What the exercise asks »
Quote, with no changes, the lines that run from the top of the material to the line with "And this means actually then $y$ is $1$.", both included.

*** Data section ***

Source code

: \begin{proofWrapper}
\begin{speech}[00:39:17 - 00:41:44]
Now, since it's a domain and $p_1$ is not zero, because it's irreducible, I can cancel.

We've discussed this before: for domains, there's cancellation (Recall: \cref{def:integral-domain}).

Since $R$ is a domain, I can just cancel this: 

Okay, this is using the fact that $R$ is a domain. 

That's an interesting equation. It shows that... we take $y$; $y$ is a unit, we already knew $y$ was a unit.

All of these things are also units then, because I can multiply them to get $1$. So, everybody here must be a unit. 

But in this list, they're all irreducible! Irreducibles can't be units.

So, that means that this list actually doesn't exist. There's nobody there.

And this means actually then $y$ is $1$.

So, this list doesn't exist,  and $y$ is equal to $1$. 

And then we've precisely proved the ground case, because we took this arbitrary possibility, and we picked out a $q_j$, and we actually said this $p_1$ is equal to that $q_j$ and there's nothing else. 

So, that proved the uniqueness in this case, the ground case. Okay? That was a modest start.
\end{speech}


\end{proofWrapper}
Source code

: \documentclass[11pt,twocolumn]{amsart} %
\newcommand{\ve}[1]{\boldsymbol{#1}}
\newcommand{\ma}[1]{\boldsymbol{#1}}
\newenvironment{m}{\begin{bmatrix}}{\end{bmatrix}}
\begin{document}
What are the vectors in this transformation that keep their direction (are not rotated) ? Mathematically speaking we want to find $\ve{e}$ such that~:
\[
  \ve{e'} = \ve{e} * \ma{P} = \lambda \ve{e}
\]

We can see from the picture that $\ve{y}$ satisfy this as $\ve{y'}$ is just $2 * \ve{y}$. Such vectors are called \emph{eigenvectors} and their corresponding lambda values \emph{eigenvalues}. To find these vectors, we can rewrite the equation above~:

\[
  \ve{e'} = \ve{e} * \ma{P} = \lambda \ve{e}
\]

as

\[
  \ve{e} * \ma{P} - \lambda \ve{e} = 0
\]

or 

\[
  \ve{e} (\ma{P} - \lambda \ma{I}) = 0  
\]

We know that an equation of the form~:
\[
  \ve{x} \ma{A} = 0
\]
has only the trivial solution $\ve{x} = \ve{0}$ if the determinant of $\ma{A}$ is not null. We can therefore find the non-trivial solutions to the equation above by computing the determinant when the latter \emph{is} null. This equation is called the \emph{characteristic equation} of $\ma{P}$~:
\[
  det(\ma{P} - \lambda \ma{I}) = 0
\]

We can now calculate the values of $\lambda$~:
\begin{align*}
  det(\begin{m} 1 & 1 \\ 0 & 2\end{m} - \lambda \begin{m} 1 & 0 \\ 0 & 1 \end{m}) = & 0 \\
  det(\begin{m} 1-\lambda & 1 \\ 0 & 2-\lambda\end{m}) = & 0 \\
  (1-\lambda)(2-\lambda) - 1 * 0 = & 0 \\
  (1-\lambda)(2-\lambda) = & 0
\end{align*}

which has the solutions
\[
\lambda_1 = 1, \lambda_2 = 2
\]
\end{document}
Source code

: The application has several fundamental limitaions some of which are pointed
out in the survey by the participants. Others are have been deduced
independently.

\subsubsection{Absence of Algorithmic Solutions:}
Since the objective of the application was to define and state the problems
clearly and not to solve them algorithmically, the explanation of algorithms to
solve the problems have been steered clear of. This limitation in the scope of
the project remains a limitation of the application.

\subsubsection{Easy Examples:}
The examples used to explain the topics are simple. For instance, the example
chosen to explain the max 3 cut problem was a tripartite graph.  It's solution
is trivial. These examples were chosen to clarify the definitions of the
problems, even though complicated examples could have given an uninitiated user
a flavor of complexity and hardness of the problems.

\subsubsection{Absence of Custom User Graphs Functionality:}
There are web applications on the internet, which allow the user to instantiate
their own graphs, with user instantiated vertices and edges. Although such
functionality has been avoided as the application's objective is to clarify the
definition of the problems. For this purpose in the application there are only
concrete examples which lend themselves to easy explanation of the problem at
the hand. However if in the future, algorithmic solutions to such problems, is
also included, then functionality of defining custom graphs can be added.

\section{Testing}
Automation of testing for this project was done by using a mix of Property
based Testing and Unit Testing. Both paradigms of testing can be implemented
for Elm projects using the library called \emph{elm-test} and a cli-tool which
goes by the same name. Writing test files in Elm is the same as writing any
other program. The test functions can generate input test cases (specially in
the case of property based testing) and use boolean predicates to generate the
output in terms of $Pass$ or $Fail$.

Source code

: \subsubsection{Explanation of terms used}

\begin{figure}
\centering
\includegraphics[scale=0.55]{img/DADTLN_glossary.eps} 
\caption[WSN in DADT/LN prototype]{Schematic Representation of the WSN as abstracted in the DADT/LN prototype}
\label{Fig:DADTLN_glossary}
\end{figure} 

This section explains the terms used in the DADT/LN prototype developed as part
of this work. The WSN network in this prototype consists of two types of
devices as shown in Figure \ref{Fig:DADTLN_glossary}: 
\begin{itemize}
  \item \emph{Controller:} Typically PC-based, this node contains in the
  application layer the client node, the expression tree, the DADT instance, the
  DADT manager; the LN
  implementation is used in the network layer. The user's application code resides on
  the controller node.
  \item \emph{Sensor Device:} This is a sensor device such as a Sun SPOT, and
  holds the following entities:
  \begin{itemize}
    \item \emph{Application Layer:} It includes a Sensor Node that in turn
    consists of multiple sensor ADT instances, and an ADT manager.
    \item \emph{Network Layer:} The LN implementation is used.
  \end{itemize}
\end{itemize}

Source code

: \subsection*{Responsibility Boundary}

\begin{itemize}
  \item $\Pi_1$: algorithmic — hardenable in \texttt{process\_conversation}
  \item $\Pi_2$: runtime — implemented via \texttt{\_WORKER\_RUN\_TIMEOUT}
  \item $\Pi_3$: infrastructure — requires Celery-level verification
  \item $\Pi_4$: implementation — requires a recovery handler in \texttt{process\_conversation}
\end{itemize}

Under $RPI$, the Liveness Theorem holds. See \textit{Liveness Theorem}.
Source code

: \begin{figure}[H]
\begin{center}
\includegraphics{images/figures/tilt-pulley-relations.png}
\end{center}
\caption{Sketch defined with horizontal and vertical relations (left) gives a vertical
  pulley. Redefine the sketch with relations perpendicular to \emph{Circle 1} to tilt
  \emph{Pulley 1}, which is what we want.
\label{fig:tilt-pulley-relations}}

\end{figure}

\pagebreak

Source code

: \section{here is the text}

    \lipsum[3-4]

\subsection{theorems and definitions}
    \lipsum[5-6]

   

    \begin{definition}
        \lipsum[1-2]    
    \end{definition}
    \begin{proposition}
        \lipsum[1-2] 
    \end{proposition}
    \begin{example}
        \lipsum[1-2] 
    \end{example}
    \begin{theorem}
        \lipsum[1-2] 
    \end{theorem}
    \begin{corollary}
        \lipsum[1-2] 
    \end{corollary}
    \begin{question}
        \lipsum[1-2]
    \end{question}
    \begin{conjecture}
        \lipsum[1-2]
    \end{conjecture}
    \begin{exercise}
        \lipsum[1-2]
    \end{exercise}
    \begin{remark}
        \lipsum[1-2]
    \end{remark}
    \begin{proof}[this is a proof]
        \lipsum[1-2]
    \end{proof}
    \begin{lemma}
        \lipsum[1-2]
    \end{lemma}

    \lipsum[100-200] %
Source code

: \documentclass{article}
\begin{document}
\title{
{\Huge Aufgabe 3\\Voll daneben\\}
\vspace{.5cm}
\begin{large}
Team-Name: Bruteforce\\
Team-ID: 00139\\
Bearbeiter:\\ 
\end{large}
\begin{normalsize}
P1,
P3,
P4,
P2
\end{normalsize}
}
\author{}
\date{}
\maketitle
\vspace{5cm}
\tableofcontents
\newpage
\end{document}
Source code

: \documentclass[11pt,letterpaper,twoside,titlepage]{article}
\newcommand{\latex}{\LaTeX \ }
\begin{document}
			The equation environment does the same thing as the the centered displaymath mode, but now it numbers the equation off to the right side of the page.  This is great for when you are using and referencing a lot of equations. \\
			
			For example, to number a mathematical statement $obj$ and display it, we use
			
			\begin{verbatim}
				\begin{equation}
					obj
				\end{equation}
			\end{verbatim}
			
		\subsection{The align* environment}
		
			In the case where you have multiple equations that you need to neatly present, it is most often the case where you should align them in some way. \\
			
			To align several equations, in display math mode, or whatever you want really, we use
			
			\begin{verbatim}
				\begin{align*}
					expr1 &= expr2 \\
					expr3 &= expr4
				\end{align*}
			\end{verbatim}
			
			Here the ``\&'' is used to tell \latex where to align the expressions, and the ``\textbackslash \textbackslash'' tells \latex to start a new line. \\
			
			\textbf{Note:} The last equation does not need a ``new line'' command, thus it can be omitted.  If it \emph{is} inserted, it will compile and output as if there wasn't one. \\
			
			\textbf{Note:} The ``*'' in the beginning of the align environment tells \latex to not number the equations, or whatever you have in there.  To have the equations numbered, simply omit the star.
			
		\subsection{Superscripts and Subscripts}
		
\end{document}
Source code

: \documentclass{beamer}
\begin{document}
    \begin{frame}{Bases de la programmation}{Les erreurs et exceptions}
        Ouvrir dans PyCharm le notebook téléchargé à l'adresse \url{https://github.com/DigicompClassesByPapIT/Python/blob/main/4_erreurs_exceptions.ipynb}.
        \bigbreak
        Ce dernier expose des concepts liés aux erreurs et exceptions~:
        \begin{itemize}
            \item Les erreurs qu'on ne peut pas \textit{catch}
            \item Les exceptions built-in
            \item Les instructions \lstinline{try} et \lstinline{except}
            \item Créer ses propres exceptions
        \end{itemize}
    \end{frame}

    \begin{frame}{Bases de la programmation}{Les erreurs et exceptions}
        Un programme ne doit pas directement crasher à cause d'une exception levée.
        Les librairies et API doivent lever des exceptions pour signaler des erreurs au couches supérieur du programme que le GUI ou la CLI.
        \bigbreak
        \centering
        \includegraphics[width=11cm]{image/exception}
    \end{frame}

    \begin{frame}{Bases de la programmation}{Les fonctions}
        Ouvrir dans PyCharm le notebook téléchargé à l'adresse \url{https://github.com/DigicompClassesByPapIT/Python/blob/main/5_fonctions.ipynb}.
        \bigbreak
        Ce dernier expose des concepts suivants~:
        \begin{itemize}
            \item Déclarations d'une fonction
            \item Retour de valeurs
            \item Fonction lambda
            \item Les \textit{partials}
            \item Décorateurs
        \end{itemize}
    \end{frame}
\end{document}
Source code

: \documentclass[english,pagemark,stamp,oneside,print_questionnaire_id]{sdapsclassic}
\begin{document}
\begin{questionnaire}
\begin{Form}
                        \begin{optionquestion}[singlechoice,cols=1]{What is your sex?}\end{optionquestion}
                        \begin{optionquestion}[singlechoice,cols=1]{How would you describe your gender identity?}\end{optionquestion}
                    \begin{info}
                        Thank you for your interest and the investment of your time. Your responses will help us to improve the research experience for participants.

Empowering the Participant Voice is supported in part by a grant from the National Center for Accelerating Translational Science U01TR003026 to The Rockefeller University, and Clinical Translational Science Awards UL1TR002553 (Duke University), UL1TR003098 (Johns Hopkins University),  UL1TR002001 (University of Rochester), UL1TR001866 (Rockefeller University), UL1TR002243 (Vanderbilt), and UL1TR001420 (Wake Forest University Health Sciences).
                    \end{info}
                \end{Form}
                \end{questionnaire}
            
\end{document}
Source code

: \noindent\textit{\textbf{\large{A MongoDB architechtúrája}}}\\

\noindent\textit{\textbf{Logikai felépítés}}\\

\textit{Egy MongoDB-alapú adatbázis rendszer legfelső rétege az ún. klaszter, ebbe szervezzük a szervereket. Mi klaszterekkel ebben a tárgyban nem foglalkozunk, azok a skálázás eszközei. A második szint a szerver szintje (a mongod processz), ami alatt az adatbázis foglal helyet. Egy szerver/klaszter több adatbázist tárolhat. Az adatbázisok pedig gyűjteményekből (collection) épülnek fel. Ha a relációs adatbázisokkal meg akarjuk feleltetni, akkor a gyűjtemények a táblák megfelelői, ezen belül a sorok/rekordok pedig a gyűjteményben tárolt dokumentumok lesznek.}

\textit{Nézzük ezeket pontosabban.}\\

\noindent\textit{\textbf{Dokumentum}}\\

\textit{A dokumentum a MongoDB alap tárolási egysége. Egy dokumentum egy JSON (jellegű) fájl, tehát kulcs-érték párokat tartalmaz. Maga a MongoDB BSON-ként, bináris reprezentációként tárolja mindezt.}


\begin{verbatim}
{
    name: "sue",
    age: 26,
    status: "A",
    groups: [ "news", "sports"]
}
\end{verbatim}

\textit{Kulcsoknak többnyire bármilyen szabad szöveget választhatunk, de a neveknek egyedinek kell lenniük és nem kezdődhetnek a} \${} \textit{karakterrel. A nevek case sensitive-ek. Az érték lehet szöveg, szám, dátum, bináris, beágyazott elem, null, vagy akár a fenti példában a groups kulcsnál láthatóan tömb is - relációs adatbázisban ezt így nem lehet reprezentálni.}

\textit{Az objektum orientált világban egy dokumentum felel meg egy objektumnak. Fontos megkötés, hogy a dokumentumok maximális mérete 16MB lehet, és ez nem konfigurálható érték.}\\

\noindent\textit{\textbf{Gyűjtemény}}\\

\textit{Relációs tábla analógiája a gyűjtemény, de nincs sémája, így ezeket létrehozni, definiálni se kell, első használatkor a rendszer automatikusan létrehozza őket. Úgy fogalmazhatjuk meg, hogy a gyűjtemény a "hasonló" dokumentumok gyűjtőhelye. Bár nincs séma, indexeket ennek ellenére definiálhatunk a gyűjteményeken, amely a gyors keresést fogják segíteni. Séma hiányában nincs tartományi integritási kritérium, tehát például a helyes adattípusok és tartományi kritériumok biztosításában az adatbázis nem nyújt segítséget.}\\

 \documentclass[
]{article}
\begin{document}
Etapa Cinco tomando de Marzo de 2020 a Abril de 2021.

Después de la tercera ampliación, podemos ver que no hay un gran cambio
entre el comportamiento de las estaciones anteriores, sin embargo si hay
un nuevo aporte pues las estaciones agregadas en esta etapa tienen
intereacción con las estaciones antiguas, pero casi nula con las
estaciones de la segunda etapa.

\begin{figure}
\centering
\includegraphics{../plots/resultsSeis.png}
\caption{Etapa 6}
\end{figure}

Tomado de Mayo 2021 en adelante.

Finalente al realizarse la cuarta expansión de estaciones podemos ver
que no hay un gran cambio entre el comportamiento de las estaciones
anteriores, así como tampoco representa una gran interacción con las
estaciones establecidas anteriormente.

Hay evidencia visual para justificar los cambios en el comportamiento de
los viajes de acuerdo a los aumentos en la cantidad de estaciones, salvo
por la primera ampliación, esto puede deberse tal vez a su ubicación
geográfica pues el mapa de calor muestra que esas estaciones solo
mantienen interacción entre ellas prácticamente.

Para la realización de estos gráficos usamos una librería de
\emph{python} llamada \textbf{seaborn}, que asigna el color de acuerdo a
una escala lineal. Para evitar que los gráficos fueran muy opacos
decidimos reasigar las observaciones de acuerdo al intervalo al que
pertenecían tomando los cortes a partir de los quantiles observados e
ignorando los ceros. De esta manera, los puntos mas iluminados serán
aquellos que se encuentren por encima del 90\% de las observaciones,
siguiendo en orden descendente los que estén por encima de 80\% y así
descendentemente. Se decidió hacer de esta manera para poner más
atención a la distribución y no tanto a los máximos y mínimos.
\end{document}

*** End of Data section ***

Result for this task »
Source code

: \begin{proofWrapper}
\begin{speech}[00:39:17 - 00:41:44]
Now, since it's a domain and $p_1$ is not zero, because it's irreducible, I can cancel.

We've discussed this before: for domains, there's cancellation (Recall: \cref{def:integral-domain}).

Since $R$ is a domain, I can just cancel this: 

Okay, this is using the fact that $R$ is a domain. 

That's an interesting equation. It shows that... we take $y$; $y$ is a unit, we already knew $y$ was a unit.

All of these things are also units then, because I can multiply them to get $1$. So, everybody here must be a unit. 

But in this list, they're all irreducible! Irreducibles can't be units.

So, that means that this list actually doesn't exist. There's nobody there.

And this means actually then $y$ is $1$.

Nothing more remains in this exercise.